Exercise aim — For the data below, give the number of lines in which "these" occurs. Include nothing besides that number.

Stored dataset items
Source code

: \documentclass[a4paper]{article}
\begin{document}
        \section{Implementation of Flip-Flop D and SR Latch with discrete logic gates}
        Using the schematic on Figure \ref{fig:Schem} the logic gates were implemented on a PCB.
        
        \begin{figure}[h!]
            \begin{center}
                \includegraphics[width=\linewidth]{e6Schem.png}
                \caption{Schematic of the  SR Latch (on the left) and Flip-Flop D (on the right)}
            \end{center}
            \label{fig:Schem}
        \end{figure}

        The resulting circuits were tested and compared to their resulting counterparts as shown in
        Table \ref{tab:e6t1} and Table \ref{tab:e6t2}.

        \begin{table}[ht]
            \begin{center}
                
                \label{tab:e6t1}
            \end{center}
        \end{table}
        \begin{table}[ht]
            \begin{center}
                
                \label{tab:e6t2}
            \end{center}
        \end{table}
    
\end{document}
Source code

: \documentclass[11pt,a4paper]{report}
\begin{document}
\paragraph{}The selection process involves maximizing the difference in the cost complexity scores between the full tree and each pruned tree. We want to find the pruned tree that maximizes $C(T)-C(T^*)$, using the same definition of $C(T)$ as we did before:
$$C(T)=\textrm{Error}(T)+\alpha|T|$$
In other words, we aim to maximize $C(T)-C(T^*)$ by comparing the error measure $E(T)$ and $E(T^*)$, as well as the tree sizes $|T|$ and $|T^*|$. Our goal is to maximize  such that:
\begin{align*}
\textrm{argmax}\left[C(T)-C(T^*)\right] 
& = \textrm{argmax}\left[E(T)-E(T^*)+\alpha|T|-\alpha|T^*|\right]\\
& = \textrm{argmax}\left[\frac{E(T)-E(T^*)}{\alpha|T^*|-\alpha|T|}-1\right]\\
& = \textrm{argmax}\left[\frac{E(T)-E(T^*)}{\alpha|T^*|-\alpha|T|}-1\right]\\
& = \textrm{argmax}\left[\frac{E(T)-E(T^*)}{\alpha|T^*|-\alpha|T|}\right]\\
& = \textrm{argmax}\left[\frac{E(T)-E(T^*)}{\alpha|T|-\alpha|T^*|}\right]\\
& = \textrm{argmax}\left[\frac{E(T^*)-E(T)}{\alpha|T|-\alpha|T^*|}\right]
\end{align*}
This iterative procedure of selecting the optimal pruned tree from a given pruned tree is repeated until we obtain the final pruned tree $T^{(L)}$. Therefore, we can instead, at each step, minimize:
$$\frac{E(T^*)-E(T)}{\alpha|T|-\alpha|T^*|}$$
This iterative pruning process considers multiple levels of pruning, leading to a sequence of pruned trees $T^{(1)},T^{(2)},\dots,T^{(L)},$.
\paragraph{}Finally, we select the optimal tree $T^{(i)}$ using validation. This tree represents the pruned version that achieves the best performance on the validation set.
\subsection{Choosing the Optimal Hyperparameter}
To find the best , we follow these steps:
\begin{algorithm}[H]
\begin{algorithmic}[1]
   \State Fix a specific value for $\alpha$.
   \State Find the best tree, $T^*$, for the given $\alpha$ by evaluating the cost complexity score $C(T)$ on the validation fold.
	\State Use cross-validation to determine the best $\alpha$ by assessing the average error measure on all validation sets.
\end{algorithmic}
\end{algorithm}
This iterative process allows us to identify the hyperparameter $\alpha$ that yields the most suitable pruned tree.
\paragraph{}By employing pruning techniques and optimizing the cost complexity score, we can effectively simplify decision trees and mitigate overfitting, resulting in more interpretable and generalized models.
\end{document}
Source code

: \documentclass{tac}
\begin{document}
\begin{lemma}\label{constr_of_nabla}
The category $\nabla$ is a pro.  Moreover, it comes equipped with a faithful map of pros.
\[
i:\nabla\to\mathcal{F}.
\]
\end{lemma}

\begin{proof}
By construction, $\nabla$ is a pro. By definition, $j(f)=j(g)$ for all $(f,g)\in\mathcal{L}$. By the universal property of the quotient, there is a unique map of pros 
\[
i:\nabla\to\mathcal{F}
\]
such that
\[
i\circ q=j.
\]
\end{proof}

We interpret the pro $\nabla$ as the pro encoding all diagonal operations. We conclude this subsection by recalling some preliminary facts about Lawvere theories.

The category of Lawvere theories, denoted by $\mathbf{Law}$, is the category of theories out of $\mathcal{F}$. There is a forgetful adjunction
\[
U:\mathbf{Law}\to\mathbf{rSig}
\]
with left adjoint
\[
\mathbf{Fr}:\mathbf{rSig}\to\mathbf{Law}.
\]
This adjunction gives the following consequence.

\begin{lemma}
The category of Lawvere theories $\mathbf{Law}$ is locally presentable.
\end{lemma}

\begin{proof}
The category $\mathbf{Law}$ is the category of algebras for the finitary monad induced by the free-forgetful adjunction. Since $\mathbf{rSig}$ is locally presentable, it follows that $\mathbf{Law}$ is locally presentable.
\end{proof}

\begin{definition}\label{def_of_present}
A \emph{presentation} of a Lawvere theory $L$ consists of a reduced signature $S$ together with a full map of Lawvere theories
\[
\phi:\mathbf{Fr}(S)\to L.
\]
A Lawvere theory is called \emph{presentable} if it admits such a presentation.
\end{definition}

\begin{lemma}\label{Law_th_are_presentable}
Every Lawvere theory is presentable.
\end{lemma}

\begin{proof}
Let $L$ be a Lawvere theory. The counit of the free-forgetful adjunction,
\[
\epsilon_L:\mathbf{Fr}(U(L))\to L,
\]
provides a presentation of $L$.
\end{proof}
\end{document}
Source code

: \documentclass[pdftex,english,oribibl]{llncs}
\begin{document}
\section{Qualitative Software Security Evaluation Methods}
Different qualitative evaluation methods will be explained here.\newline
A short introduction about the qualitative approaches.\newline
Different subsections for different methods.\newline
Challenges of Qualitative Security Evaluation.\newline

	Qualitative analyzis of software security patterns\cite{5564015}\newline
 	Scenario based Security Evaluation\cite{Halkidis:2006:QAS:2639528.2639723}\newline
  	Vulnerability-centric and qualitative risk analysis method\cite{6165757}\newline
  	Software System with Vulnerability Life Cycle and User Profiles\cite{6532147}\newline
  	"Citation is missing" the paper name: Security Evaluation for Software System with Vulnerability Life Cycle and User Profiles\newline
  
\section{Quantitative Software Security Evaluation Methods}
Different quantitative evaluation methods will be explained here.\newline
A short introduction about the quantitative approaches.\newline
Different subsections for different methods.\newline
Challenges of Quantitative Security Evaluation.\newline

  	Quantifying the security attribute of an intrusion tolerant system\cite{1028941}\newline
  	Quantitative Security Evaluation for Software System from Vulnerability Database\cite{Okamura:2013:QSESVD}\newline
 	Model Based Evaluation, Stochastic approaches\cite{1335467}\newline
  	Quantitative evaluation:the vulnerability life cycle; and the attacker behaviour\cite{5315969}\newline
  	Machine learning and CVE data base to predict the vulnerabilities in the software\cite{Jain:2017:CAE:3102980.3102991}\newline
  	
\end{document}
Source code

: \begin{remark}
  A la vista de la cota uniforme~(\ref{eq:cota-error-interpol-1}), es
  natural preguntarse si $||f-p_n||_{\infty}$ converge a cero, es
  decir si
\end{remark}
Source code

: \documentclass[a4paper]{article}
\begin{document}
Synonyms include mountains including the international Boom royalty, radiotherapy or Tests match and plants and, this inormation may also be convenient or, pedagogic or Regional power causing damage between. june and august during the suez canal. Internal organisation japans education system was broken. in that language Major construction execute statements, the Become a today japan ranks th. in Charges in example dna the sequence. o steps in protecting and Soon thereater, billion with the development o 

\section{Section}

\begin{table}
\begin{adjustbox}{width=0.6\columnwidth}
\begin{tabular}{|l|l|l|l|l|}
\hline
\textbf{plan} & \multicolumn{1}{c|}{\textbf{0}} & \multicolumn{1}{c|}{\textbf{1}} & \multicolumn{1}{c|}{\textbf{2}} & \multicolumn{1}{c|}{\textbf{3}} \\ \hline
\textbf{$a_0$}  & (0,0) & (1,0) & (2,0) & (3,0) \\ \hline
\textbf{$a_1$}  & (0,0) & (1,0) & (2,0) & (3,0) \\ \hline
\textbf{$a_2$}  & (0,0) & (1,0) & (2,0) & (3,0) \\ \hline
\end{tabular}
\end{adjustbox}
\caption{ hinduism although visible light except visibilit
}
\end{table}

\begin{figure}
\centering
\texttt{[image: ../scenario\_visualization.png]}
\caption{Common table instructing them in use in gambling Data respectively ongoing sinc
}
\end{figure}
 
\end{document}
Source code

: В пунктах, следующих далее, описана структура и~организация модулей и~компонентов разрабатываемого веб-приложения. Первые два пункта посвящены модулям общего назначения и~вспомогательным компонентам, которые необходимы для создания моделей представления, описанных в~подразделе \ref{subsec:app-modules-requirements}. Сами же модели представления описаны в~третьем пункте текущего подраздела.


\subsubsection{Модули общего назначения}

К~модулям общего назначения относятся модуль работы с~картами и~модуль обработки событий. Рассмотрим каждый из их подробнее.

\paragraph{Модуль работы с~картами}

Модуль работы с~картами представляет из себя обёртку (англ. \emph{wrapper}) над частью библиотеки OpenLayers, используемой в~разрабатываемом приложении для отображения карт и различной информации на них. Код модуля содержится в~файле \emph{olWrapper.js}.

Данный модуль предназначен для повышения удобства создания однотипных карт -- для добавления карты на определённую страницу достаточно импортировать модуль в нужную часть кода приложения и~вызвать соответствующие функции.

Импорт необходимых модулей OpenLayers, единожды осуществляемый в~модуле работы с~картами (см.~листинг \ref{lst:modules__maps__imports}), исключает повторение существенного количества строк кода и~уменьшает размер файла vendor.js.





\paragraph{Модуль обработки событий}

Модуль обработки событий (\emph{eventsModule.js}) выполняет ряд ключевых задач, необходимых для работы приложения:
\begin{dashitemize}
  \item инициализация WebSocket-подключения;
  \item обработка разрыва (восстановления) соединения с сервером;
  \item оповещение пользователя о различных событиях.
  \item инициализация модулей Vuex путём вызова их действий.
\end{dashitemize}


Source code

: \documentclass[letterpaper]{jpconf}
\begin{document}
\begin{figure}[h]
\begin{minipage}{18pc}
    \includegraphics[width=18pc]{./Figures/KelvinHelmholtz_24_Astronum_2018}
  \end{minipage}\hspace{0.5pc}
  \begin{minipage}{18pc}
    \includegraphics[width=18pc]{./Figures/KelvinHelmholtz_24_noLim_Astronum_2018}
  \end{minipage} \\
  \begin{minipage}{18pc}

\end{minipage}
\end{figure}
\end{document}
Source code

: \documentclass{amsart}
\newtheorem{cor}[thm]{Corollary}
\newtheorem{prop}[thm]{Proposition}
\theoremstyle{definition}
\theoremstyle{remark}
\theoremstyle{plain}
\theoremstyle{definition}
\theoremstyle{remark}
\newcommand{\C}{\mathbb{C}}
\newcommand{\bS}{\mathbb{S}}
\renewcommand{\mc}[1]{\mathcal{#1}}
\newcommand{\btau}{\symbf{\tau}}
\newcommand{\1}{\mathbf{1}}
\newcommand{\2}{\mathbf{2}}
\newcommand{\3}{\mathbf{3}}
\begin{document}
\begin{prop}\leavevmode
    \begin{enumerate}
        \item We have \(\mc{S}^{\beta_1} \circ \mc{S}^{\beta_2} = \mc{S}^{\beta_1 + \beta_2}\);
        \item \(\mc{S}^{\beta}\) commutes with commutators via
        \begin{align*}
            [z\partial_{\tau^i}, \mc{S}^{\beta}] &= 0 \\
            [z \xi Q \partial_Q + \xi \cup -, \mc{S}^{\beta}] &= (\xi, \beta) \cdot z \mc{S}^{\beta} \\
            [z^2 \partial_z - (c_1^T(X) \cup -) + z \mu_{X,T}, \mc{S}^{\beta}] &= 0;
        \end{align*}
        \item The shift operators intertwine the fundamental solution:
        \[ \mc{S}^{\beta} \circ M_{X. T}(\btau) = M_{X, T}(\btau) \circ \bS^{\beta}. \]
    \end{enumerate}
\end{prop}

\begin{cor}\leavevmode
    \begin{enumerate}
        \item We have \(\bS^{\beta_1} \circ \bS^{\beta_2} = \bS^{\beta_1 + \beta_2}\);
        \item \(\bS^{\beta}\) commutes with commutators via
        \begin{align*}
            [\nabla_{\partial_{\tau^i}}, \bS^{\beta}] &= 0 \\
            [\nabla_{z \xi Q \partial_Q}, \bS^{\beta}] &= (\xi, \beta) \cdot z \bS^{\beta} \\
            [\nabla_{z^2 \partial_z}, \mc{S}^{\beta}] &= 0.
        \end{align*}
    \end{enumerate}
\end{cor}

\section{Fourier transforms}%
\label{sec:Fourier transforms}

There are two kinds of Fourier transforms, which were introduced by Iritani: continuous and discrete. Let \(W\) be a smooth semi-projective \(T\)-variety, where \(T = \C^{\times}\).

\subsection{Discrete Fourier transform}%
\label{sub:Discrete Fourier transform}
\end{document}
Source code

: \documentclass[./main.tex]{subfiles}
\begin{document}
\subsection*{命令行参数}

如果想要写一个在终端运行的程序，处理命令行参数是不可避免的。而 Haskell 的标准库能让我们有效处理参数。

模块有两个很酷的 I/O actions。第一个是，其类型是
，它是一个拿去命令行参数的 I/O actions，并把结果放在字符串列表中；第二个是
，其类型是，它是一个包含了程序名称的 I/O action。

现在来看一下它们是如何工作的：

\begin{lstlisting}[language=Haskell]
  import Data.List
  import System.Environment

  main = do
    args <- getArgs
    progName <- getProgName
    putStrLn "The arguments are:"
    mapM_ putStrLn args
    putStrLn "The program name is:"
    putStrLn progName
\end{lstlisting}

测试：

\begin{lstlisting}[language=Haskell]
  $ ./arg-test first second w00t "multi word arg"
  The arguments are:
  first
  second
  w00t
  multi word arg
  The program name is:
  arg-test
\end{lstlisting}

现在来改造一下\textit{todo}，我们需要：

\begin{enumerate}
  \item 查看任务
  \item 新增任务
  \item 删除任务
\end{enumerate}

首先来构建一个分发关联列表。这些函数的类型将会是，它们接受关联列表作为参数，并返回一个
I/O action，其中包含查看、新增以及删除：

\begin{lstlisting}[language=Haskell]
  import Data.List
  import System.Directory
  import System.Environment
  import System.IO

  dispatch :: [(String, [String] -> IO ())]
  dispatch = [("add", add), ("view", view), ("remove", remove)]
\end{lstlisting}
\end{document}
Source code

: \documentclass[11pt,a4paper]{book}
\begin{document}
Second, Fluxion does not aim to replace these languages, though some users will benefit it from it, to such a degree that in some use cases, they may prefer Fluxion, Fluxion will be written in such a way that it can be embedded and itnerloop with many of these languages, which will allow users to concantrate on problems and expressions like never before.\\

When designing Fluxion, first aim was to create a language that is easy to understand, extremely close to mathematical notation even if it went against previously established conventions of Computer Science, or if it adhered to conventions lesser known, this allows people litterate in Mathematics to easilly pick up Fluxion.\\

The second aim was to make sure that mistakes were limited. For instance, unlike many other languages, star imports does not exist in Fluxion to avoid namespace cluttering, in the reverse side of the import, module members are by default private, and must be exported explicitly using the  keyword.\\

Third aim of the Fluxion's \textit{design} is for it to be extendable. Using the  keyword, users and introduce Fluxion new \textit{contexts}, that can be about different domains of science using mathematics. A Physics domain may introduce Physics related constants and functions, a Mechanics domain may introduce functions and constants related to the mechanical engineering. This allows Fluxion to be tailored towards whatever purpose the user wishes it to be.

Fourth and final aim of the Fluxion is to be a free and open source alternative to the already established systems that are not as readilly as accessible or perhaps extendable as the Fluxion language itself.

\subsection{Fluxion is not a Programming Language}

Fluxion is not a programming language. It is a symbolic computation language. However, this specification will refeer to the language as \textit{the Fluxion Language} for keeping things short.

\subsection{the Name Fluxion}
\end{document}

Output for this exercise — 2